### Collected data
.....
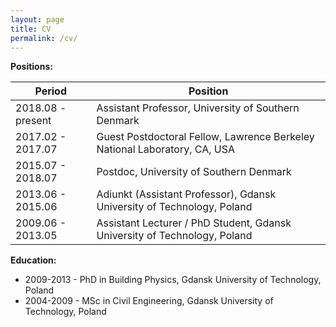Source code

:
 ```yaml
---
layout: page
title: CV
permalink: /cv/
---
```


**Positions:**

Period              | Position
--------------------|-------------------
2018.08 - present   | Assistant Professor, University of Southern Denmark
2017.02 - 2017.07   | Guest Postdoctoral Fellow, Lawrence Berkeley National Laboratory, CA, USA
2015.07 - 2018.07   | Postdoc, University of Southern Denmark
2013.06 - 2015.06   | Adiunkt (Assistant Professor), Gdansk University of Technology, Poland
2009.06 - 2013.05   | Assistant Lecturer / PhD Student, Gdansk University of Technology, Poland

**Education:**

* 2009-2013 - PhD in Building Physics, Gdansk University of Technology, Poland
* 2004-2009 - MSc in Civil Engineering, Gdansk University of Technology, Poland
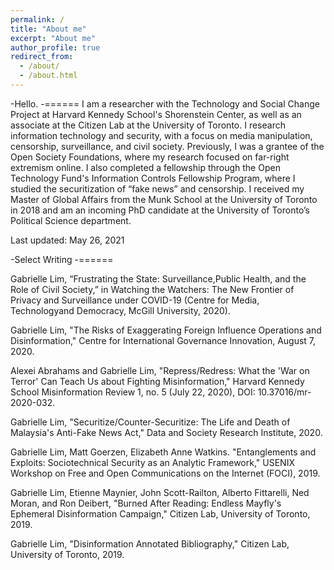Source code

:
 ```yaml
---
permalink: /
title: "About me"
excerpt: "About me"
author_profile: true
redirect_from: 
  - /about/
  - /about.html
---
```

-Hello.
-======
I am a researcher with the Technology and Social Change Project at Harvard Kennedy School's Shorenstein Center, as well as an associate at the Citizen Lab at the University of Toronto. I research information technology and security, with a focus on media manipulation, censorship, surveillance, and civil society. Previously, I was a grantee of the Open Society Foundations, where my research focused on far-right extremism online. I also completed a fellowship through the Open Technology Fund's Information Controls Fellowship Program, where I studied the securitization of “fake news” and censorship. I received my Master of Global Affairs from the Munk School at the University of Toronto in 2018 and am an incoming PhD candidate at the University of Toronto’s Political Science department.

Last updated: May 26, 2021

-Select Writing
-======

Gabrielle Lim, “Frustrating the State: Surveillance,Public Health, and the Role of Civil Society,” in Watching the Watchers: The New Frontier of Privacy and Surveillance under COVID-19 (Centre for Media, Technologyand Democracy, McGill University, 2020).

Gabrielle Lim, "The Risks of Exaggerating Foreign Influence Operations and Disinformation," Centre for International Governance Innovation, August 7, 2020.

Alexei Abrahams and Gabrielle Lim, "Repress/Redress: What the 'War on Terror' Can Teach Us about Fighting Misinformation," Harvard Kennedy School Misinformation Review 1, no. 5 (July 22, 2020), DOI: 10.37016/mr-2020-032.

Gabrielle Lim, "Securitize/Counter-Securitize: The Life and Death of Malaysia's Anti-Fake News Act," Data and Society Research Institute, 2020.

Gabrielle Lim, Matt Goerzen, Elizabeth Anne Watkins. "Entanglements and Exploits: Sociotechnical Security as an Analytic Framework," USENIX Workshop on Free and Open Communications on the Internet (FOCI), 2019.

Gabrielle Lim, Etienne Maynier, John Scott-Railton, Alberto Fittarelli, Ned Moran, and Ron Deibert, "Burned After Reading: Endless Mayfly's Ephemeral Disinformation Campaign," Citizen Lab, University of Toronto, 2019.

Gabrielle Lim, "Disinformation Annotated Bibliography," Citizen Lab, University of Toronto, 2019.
.....
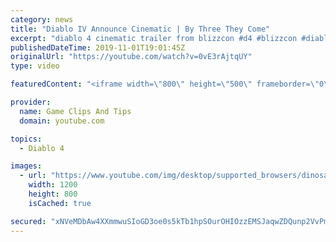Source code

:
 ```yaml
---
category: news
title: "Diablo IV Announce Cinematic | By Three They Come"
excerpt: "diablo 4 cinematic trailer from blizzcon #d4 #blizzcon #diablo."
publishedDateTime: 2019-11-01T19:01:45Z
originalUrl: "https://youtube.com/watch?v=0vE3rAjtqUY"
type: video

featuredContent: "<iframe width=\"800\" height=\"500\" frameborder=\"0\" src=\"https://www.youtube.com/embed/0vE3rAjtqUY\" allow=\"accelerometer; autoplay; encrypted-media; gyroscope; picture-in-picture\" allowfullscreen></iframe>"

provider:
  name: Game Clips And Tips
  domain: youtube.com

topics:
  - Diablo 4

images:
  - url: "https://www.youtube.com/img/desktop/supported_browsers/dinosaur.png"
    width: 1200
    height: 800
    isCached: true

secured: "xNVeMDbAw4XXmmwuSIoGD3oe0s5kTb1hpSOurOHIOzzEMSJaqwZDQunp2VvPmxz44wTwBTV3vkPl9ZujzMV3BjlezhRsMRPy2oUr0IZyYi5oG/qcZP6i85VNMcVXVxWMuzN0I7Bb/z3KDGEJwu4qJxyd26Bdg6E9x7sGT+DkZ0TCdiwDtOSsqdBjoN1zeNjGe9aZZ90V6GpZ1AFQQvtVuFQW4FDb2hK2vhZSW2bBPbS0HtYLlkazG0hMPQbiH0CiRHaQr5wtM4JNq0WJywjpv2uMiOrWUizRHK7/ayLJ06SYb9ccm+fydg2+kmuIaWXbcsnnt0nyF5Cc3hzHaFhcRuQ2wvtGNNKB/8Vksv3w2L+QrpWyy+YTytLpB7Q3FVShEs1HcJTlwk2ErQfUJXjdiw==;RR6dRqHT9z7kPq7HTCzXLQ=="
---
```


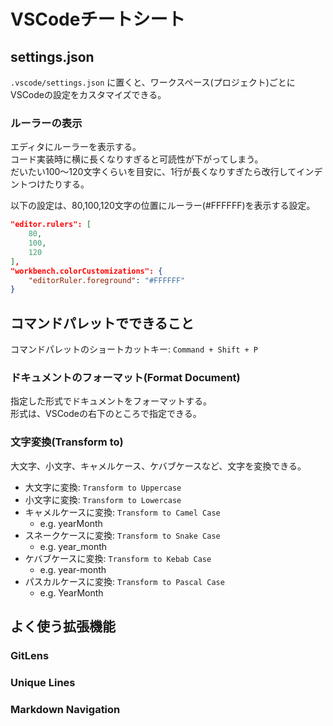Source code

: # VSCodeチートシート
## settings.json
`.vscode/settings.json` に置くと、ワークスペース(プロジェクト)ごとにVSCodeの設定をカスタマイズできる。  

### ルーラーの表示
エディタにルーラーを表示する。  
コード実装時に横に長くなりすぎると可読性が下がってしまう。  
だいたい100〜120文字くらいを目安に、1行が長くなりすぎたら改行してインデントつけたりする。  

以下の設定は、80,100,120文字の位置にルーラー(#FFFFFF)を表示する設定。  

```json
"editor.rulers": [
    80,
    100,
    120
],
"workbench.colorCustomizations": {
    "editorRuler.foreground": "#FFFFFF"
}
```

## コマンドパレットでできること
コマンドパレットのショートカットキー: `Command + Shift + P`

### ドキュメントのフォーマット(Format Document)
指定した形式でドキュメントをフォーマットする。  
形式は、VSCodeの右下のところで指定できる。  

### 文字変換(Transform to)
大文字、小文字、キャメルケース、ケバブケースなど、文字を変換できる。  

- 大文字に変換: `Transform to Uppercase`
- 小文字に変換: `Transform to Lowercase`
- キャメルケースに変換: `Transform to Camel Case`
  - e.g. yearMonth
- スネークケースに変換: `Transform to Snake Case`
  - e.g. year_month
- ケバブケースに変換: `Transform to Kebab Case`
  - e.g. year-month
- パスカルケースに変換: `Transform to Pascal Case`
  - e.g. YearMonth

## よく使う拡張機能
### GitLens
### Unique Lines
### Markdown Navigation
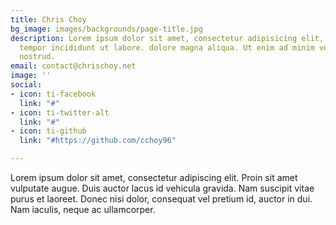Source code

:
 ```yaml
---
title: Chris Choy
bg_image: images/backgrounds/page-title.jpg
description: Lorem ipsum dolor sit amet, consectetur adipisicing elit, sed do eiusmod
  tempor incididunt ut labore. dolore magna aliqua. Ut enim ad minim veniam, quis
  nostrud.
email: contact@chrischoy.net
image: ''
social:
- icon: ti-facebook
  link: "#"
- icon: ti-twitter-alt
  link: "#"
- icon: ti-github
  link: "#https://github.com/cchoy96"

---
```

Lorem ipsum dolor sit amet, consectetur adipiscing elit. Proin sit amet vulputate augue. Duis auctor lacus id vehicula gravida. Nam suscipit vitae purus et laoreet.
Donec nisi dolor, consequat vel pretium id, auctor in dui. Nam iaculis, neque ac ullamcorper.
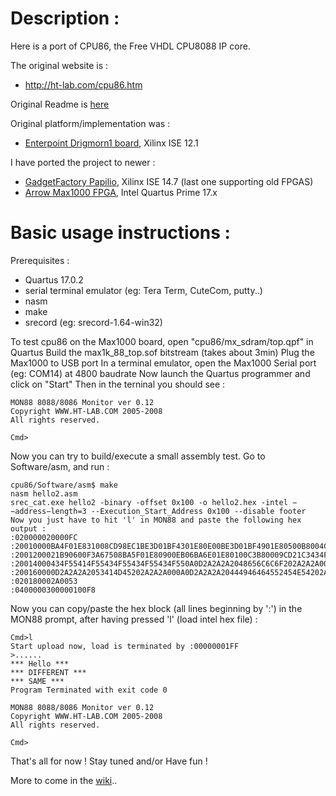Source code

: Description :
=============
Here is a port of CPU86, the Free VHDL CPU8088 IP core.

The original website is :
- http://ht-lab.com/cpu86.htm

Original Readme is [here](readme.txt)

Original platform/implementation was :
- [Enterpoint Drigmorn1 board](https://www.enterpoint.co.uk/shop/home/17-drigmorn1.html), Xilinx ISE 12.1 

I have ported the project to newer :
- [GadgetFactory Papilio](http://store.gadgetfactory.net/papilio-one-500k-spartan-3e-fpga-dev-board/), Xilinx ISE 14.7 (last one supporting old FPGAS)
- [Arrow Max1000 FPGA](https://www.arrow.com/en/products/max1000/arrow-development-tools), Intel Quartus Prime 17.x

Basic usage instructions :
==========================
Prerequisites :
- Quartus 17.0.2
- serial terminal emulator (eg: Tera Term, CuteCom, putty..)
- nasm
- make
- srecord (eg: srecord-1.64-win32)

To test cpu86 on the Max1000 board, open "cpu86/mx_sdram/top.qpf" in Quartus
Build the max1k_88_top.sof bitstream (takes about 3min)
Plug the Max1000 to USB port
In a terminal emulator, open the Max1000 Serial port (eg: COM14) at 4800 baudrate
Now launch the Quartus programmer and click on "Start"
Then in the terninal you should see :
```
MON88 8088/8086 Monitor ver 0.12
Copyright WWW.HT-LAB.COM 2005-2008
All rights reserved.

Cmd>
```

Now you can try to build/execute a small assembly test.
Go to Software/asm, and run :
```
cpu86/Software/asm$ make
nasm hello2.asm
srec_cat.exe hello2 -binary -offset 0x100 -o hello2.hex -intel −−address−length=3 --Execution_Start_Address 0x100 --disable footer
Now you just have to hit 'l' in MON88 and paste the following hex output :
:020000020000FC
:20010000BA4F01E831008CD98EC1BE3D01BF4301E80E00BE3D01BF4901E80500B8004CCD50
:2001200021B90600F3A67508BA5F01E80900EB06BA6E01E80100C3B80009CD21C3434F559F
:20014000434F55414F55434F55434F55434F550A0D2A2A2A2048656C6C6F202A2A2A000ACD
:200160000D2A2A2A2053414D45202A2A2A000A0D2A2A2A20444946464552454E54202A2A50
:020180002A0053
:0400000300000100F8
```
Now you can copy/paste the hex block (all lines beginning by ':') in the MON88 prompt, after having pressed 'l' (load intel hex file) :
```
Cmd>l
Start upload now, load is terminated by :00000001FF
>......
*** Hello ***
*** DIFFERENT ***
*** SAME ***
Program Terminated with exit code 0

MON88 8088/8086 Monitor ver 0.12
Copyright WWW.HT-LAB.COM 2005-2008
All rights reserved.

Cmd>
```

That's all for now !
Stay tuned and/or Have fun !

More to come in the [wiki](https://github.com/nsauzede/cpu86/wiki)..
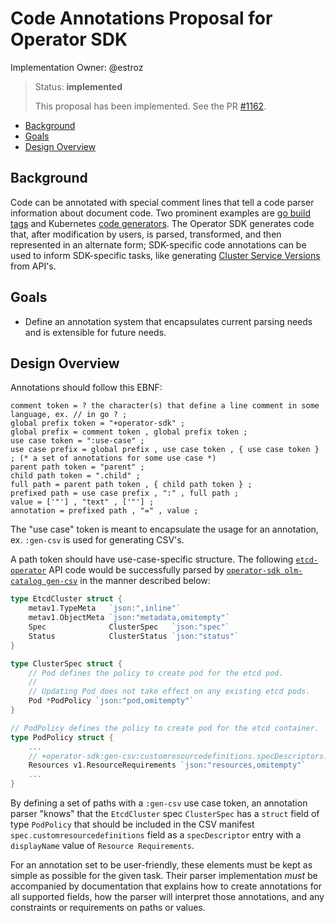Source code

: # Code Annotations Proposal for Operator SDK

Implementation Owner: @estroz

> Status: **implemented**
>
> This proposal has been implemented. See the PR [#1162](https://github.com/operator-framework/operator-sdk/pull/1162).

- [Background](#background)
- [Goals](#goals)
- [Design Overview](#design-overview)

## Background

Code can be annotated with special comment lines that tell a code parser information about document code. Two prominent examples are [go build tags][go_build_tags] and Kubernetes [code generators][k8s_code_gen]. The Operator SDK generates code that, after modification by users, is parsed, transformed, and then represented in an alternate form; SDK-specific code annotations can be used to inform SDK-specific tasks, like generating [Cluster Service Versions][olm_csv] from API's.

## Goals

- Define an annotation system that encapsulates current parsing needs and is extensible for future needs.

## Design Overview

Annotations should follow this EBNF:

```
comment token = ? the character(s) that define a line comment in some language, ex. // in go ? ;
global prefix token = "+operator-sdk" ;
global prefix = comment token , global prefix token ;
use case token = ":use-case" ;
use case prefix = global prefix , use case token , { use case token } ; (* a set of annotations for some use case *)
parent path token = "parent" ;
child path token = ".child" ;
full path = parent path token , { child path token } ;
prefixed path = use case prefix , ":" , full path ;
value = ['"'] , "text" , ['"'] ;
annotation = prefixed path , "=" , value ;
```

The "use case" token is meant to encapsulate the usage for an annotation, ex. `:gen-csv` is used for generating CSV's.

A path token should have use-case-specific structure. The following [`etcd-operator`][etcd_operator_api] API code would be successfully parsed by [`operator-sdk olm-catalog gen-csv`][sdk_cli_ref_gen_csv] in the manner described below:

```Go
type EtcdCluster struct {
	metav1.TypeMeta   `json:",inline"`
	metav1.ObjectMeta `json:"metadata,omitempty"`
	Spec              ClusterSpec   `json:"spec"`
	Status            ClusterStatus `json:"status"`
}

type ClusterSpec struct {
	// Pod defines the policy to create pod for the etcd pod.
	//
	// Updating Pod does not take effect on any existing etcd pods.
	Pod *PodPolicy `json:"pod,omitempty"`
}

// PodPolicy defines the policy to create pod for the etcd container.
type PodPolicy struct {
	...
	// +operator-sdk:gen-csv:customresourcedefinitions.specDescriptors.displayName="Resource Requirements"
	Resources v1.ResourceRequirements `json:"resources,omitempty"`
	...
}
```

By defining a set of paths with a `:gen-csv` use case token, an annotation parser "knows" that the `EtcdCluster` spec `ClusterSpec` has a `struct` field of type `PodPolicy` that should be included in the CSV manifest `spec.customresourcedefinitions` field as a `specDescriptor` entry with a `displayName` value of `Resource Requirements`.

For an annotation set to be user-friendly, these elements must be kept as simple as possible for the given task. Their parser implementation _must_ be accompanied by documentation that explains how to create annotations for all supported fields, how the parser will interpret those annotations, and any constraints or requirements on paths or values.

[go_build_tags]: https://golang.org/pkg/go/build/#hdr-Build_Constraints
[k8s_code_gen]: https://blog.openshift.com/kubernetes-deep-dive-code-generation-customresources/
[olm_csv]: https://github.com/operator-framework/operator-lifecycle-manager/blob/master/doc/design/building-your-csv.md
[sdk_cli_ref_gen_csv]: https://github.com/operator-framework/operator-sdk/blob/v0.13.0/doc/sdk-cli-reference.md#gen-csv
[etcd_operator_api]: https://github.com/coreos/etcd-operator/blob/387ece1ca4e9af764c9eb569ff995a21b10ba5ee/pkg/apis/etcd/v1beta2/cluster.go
.....
### Work instruction
Out of the records above, set down only the lines from the one that contains "In a terminal" through the one that contains "## Background", unchanged and without the pictures.

### Response area
In a terminal emulator, open the Max1000 Serial port (eg: COM14) at 4800 baudrate
Now launch the Quartus programmer and click on "Start"
Then in the terninal you should see :
```
MON88 8088/8086 Monitor ver 0.12
Copyright WWW.HT-LAB.COM 2005-2008
All rights reserved.

Cmd>
```

Now you can try to build/execute a small assembly test.
Go to Software/asm, and run :
```
cpu86/Software/asm$ make
nasm hello2.asm
srec_cat.exe hello2 -binary -offset 0x100 -o hello2.hex -intel −−address−length=3 --Execution_Start_Address 0x100 --disable footer
Now you just have to hit 'l' in MON88 and paste the following hex output :
:020000020000FC
:20010000BA4F01E831008CD98EC1BE3D01BF4301E80E00BE3D01BF4901E80500B8004CCD50
:2001200021B90600F3A67508BA5F01E80900EB06BA6E01E80100C3B80009CD21C3434F559F
:20014000434F55414F55434F55434F55434F550A0D2A2A2A2048656C6C6F202A2A2A000ACD
:200160000D2A2A2A2053414D45202A2A2A000A0D2A2A2A20444946464552454E54202A2A50
:020180002A0053
:0400000300000100F8
```
Now you can copy/paste the hex block (all lines beginning by ':') in the MON88 prompt, after having pressed 'l' (load intel hex file) :
```
Cmd>l
Start upload now, load is terminated by :00000001FF
>......
*** Hello ***
*** DIFFERENT ***
*** SAME ***
Program Terminated with exit code 0

MON88 8088/8086 Monitor ver 0.12
Copyright WWW.HT-LAB.COM 2005-2008
All rights reserved.

Cmd>
```

That's all for now !
Stay tuned and/or Have fun !

More to come in the [wiki](https://github.com/nsauzede/cpu86/wiki)..
Source code

: # Code Annotations Proposal for Operator SDK

Implementation Owner: @estroz

> Status: **implemented**
>
> This proposal has been implemented. See the PR [#1162](https://github.com/operator-framework/operator-sdk/pull/1162).

- [Background](#background)
- [Goals](#goals)
- [Design Overview](#design-overview)

## Background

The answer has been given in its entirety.